How does the compiler know not to constant-fold methods like rand?

It seems like for the most part, the compiler tries very hard to compute constant expressions at compile-time, though I’ve seen it give up on loops. But there are situations where it sensibly doesn’t even try, like rand(). How does it know to always compute rand at runtime? Maybe an LLVM thing?

Here’s an example where I call rand() in a custom + method. The B(0)+B(1) part seems absent in the LLVM bitcode, so + is computed at compile-time, but the compiler knows to keep the rand() part for runtime.

struct A end
struct B x::Int end
B() = B(1) # just returns a constant

Base.:+(::A, ::A) = B(1)
Base.:+(::B, ::B) = rand()

f() = A() + A() # @code_llvm same as B()
g() = B(0) + B(1) # @code_llvm same as rand()

I’m not a compiler guy, so take what I say here with a grain of salt.

It’s my understanding that compilers keep track of the side effects associated with code. A side effect could be something like mutating an observable object like an array or a method table, or writing to stdout or a file. That is, something that can be observed from the outside.
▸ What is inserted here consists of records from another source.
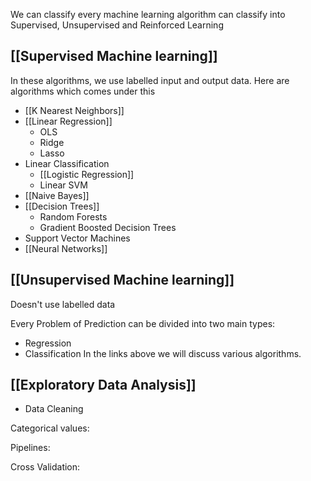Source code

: ---
---

We can classify every machine learning algorithm can classify into Supervised, Unsupervised and Reinforced Learning

## [[Supervised Machine learning]]
In these algorithms, we use labelled input and output data.
Here are algorithms which comes under this
- [[K Nearest Neighbors]]
- [[Linear Regression]]
	- OLS
	- Ridge
	- Lasso
- Linear Classification
	- [[Logistic Regression]]
	- Linear SVM
- [[Naive Bayes]]
- [[Decision Trees]]
	- Random Forests
	- Gradient Boosted Decision Trees
- Support Vector Machines
- [[Neural Networks]]


## [[Unsupervised Machine learning]]
Doesn't use labelled data



Every Problem of Prediction can be divided into two main types:
- Regression
- Classification
In the links above we will discuss various algorithms.

## [[Exploratory Data Analysis]]
- Data Cleaning

Categorical values:

Pipelines:

Cross Validation:
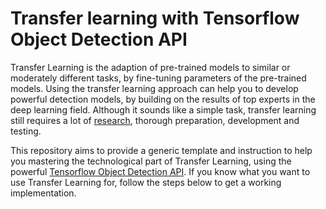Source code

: # Transfer learning with Tensorflow Object Detection API

Transfer Learning is the adaption of pre-trained models to similar or moderately different tasks, by fine-tuning parameters of the pre-trained models. Using the transfer learning approach can help you to develop powerful detection models, by building on the results of top experts in the deep learning field. Although it sounds like a simple task, transfer learning still requires a lot of [research](https://machinelearningmastery.com/transfer-learning-for-deep-learning/), thorough preparation, development and testing. 

This repository aims to provide a generic template and instruction to help you mastering the technological part of Transfer Learning, using the powerful [Tensorflow Object Detection API](https://github.com/tensorflow/models/tree/master/research/object_detection). If you know what you want to use Transfer Learning for, follow the steps below to get a working implementation. 
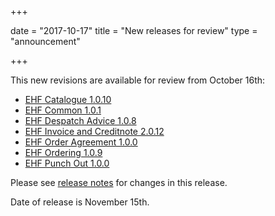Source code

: +++

date = "2017-10-17"
title = "New releases for review"
type = "announcement"

+++

This new revisions are available for review from October 16th:

* [EHF Catalogue 1.0.10](/ehf/standard/ehf-catalogue-1.0.10/)
* [EHF Common 1.0.1](/ehf/standard/ehf-common-1.0.1/)
* [EHF Despatch Advice 1.0.8](/ehf/standard/ehf-despatch-advice-1.0.8/)
* [EHF Invoice and Creditnote 2.0.12](/ehf/standard/ehf-invoice-and-creditnote-2.0.12/)
* [EHF Order Agreement 1.0.0](/ehf/standard/ehf-order-agreement-1.0.0/)
* [EHF Ordering 1.0.9](/ehf/standard/ehf-ordering-1.0.9/)
* [EHF Punch Out 1.0.0](/ehf/standard/ehf-punch-out-1.0.0/)

Please see [release notes](https://test-vefa.difi.no/ehf/guide/release/2017-11-15/) for changes in this release.

Date of release is November 15th.
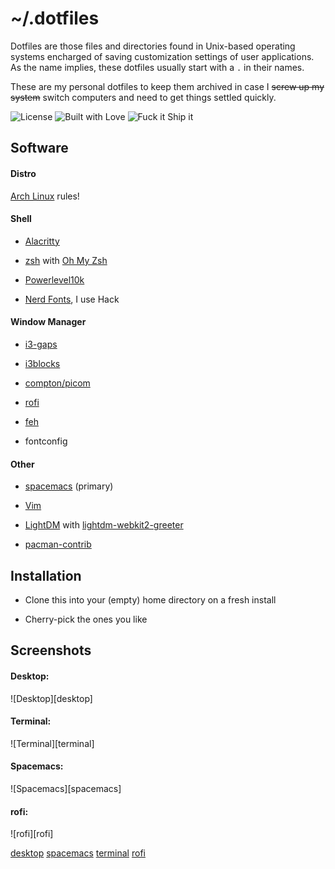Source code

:# ~/.dotfiles

Dotfiles are those files and directories found in Unix-based operating systems
encharged of saving customization settings of user applications. As the name
implies, these dotfiles usually start with a `.` in their names.

These are my personal dotfiles to keep them archived in case I ~~screw up my
system~~ switch computers and need to get things settled quickly.

![License](https://img.shields.io/github/license/vbe0201/dotfiles)
![Built with Love](https://img.shields.io/badge/Built-with%20%E2%9D%A4%EF%B8%8F-pink)
![Fuck it Ship it](https://img.shields.io/badge/Fuck%20it-Ship%20it-blueviolet)

## Software

#### Distro

[Arch Linux](https://www.archlinux.org) rules!

#### Shell

* [Alacritty](https://github.com/alacritty/alacritty)

* [zsh](https://github.com/zsh-users/zsh) with [Oh My Zsh](https://github.com/ohmyzsh/ohmyzsh)

* [Powerlevel10k](https://github.com/romkatv/powerlevel10k)

* [Nerd Fonts](https://github.com/ryanoasis/nerd-fonts), I use Hack

#### Window Manager

* [i3-gaps](https://github.com/Airblader/i3)

* [i3blocks](https://github.com/vivien/i3blocks)

* [compton/picom](https://github.com/yshui/picom)

* [rofi](https://github.com/DaveDavenport/rofi)

* [feh](https://github.com/derf/feh)

* fontconfig

#### Other

* [spacemacs](https://github.com/syl20bnr/spacemacs) (primary)

* [Vim](https://github.com/vim/vim)

* [LightDM](https://github.com/canonical/lightdm) with [lightdm-webkit2-greeter](https://github.com/Antergos/web-greeter)

* [pacman-contrib](https://www.archlinux.org/packages/?name=pacman-contrib)

## Installation

* Clone this into your (empty) home directory on a fresh install

* Cherry-pick the ones you like

## Screenshots

#### Desktop:

![Desktop][desktop]

#### Terminal:

![Terminal][terminal]

#### Spacemacs:

![Spacemacs][spacemacs]

#### rofi:

![rofi][rofi]

[desktop](./screenshots/desktop.png)
[spacemacs](./screenshots/spacemacs.png)
[terminal](./screenshots/terminal.png)
[rofi](./screenshots/rofi.png)
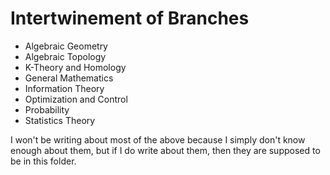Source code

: # Intertwinement of Branches

- Algebraic Geometry
- Algebraic Topology
- K-Theory and Homology
- General Mathematics
- Information Theory
- Optimization and Control
- Probability
- Statistics Theory

I won't be writing about most of the above because I simply don't know enough about them, but if I do write about them, then they are supposed to be in this folder.
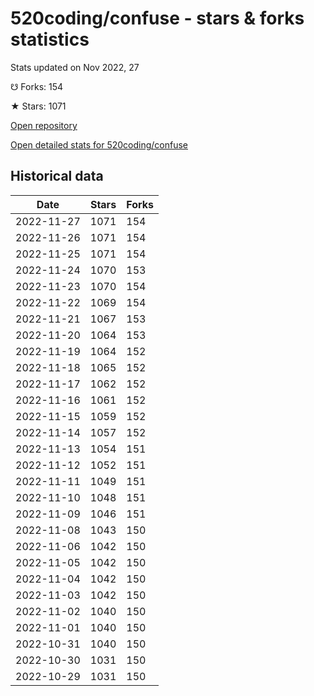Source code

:# 520coding/confuse - stars & forks statistics

Stats updated on Nov 2022, 27

☋ Forks: 154

★ Stars: 1071

[Open repository](https://github.com/520coding/confuse)

[Open detailed stats for 520coding/confuse](https://reviewgithub.com/rep/520coding/confuse)

## Historical data
| Date | Stars | Forks |
|------|-------|-------|
| 2022-11-27 | 1071 | 154 | 
| 2022-11-26 | 1071 | 154 | 
| 2022-11-25 | 1071 | 154 | 
| 2022-11-24 | 1070 | 153 | 
| 2022-11-23 | 1070 | 154 | 
| 2022-11-22 | 1069 | 154 | 
| 2022-11-21 | 1067 | 153 | 
| 2022-11-20 | 1064 | 153 | 
| 2022-11-19 | 1064 | 152 | 
| 2022-11-18 | 1065 | 152 | 
| 2022-11-17 | 1062 | 152 | 
| 2022-11-16 | 1061 | 152 | 
| 2022-11-15 | 1059 | 152 | 
| 2022-11-14 | 1057 | 152 | 
| 2022-11-13 | 1054 | 151 | 
| 2022-11-12 | 1052 | 151 | 
| 2022-11-11 | 1049 | 151 | 
| 2022-11-10 | 1048 | 151 | 
| 2022-11-09 | 1046 | 151 | 
| 2022-11-08 | 1043 | 150 | 
| 2022-11-06 | 1042 | 150 | 
| 2022-11-05 | 1042 | 150 | 
| 2022-11-04 | 1042 | 150 | 
| 2022-11-03 | 1042 | 150 | 
| 2022-11-02 | 1040 | 150 | 
| 2022-11-01 | 1040 | 150 | 
| 2022-10-31 | 1040 | 150 | 
| 2022-10-30 | 1031 | 150 | 
| 2022-10-29 | 1031 | 150 | 

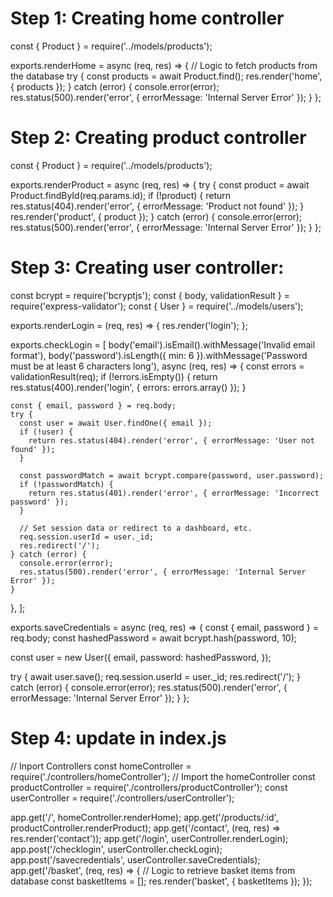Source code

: # Step 1: Creating home controller

const { Product } = require('../models/products');

exports.renderHome = async (req, res) => {
  // Logic to fetch products from the database
  try {
    const products = await Product.find();
    res.render('home', { products });
  } catch (error) {
    console.error(error);
    res.status(500).render('error', { errorMessage: 'Internal Server Error' });
  }
};

# Step 2: Creating product controller

const { Product } = require('../models/products');

exports.renderProduct = async (req, res) => {
  try {
    const product = await Product.findById(req.params.id);
    if (!product) {
      return res.status(404).render('error', { errorMessage: 'Product not found' });
    }
    res.render('product', { product });
  } catch (error) {
    console.error(error);
    res.status(500).render('error', { errorMessage: 'Internal Server Error' });
  }
};

# Step 3: Creating user controller:

const bcrypt = require('bcryptjs');
const { body, validationResult } = require('express-validator');
const { User } = require('../models/users');

exports.renderLogin = (req, res) => {
  res.render('login');
};

exports.checkLogin = [
  body('email').isEmail().withMessage('Invalid email format'),
  body('password').isLength({ min: 6 }).withMessage('Password must be at least 6 characters long'),
  async (req, res) => {
    const errors = validationResult(req);
    if (!errors.isEmpty()) {
      return res.status(400).render('login', { errors: errors.array() });
    }

    const { email, password } = req.body;
    try {
      const user = await User.findOne({ email });
      if (!user) {
        return res.status(404).render('error', { errorMessage: 'User not found' });
      }

      const passwordMatch = await bcrypt.compare(password, user.password);
      if (!passwordMatch) {
        return res.status(401).render('error', { errorMessage: 'Incorrect password' });
      }

      // Set session data or redirect to a dashboard, etc.
      req.session.userId = user._id;
      res.redirect('/');
    } catch (error) {
      console.error(error);
      res.status(500).render('error', { errorMessage: 'Internal Server Error' });
    }
  },
];

exports.saveCredentials = async (req, res) => {
  const { email, password } = req.body;
  const hashedPassword = await bcrypt.hash(password, 10);

  const user = new User({
    email,
    password: hashedPassword,
  });

  try {
    await user.save();
    req.session.userId = user._id;
    res.redirect('/');
  } catch (error) {
    console.error(error);
    res.status(500).render('error', { errorMessage: 'Internal Server Error' });
  }
};

# Step 4: update in index.js

// Inport Controllers
const homeController = require('./controllers/homeController'); // Import the homeController
const productController = require('./controllers/productController');
const userController = require('./controllers/userController');


app.get('/', homeController.renderHome);
app.get('/products/:id', productController.renderProduct);
app.get('/contact', (req, res) => res.render('contact'));
app.get('/login', userController.renderLogin);
app.post('/checklogin', userController.checkLogin);
app.post('/savecredentials', userController.saveCredentials);
app.get('/basket', (req, res) => {
  // Logic to retrieve basket items from database
  const basketItems = [];
  res.render('basket', { basketItems });
});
Code with side effects is often called “impure”.

The important thing about impure functions, and ONLY impure functions, you can tell the difference between it having been evaluated at compile time vs runtime. For pure functions, there is no way to tell semantically when it was evaluated.

That means the compiler can be certain that the program’s logic will not be changed by evaluating pure code at compile time. In contrast, if it were to evaluate impure code at compile time, the semantics (i.e. behaviour) of the code would change.

In your example, calling rand is impure, because it mutates the global RNG object. This mutation is visible from the outside, both because the RNG object can be directly observed, but also because mutating the global RNG object changes any subsequent calls to rand. This means the behaviour of code where rand was evaluated at compile time vs runtime is different, and so the compiler will not constant fold it.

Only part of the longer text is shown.